A l'ère de la communication, vous ne vendez plus rien si vous ne savez pas communiquer. Et comme vous êtes convaincu de ne pas savoir communiquer, vous avez besoin d'un communicateur. Pour vous convaincre que vous avez choisi le meilleur, vous précisez même qu'il s'agit d'un grand communicateur.

Sur la base de quelques observations et réflexions que nous avons notées durant la présentation d'un concept de communication destiné à la promotion des vins d'un canton que nous ne nommerons pas, nous sommes en mesure de vous indiquer comment reconnaître un vrai professionnel de la communication (prononcez: «un vrai pro de la com»).

Vous remarquez tout d'abord qu'il vous expose sa stratégie en vous lisant un texte imprimé en continu qui l'oblige à s'interrompre au milieu d'une phrase à chaque fois qu'il doit tourner une page et à perdre ainsi le contact avec son public. Vous regrettez qu'il n'ait pas pensé à adapter son document et vous sentez déjà une pointe de mauvaise humeur sourdre en vous.

Vous admettez cependant qu'il vous montre des projets d'affiches plaisants, techniquement soignés, où le produit est montré dans toutes ses subtilités et ses mouvements. La pointe de mauvaise humeur ne vous ayant pas encore quitté, vous vous demandez si ce superbe travail est l'œuvre de quelque obscur graphiste sous-payé et dont le nom restera inconnu.

Vous constatez ensuite qu'il exagère sa communication à votre égard, redoublant de flatteries et de sourires, ajoutant au passage, pour vous plaire, des majuscules à tout ce qui se rapporte à vous et vos produits, même aux adjectifs ou aux noms communs, ce qui est grammaticalement faux. Désormais de fort méchante humeur, vous soupçonnez qu'il réserve ses efforts de communication non pas à vos clients, mais à ses propres clients – en l'occurrence vous même – qu'il doit convaincre du bien fondé de ses honoraires.

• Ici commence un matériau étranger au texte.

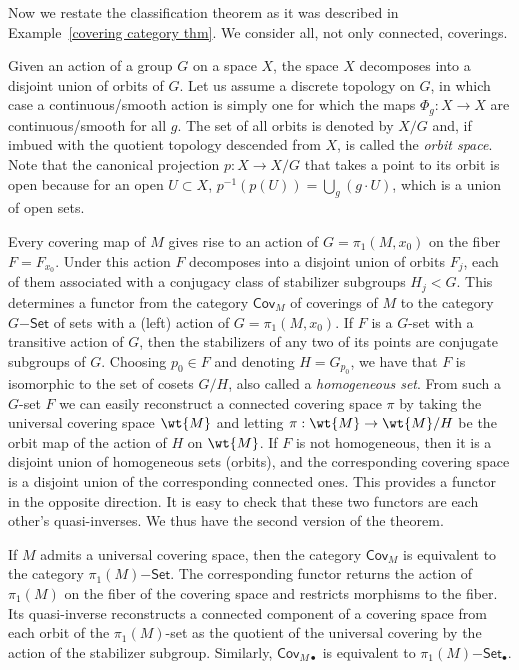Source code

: Now we restate the classification theorem as it was described in Example~\ref{covering category thm}. We consider all, not only connected, coverings. 

Given an action of a group $G$ on a space $X$, the space $X$ decomposes into a disjoint union of orbits of $G$. Let us assume a discrete topology on $G$, in which case a continuous/smooth action is simply one for which the maps $\Phi_g:X\to X$ are continuous/smooth for all $g$. The set of all orbits is denoted by $X\slash G$ and, if imbued with the quotient topology descended from $X$, is called the \emph{orbit space}. Note that the canonical projection $p:X\to X\slash G$ that takes a point to its orbit is open because for an open $U\subset X$, $p^{-1}(p(U))=\bigcup_g (g\cdot U)$, which is a union of open sets.

Every covering map of $M$ gives rise to an action of $G=\pi_1(M,x_0)$ on the fiber $F=F_{x_0}$. Under this action $F$ decomposes into a disjoint union of orbits $F_j$, each of them associated with a conjugacy class of stabilizer subgroups $H_j<G$. This determines a functor from the category $\mathsf{Cov}_M$ of coverings of $M$ to the category $G\mathsf{-Set}$ of sets with a (left) action of $G=\pi_1(M,x_0)$. If $F$ is a $G$-set with a transitive action of $G$, then the stabilizers of any two of its points are conjugate subgroups of $G$. Choosing $p_0\in F$ and denoting $H=G_{p_0}$, we have that $F$ is isomorphic to the set of cosets $G\slash H$, also called a \emph{homogeneous set}. From such a $G$-set $F$ we can easily reconstruct a connected covering space $\pi$ by taking the universal covering space $\wt{M}$ and letting $\pi:\wt{M}\to \wt{M}\slash H$ be the orbit map of the action of $H$ on $\wt{M}$. If $F$ is not homogeneous, then it is a disjoint union of homogeneous sets (orbits), and the corresponding covering space is a disjoint union of the corresponding connected ones. This provides a functor in the opposite direction. It is easy to check that these two functors are each other's quasi-inverses. We thus have the second version of the theorem.

\begin{thm}\label{covering spaces category equivalence thm}
    If $M$ admits a universal covering space, then the category $\mathsf{Cov}_M$ is equivalent to the category $\pi_1(M)\mathsf{-Set}$. The corresponding functor returns the action of $\pi_1(M)$ on the fiber of the covering space and restricts morphisms to the fiber. Its quasi-inverse reconstructs a connected component of a covering space from each orbit of the $\pi_1(M)$-set as the quotient of the universal covering by the action of the stabilizer subgroup. Similarly, $\mathsf{Cov}_{M\bullet}$ is equivalent to $\pi_1(M)\mathsf{-Set}_\bullet$.
\end{thm}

Vous reconnaissez qu'il fait des efforts visibles pour s'imprégner de l'ambiance et de la culture de vos produits, mais vous persistez à penser que sa communication reste abstraite et susceptible de servir à promouvoir n'importe quel produit vaguement ressemblant.

Vous réalisez enfin à quel point il s'implique pleinement dans la marche de vos affaires lorsqu'il affirme à la fin de sa présentation: «Nous allons gagner!» – avec une conviction que vous devinez non feinte en ce qui le concerne personnellement.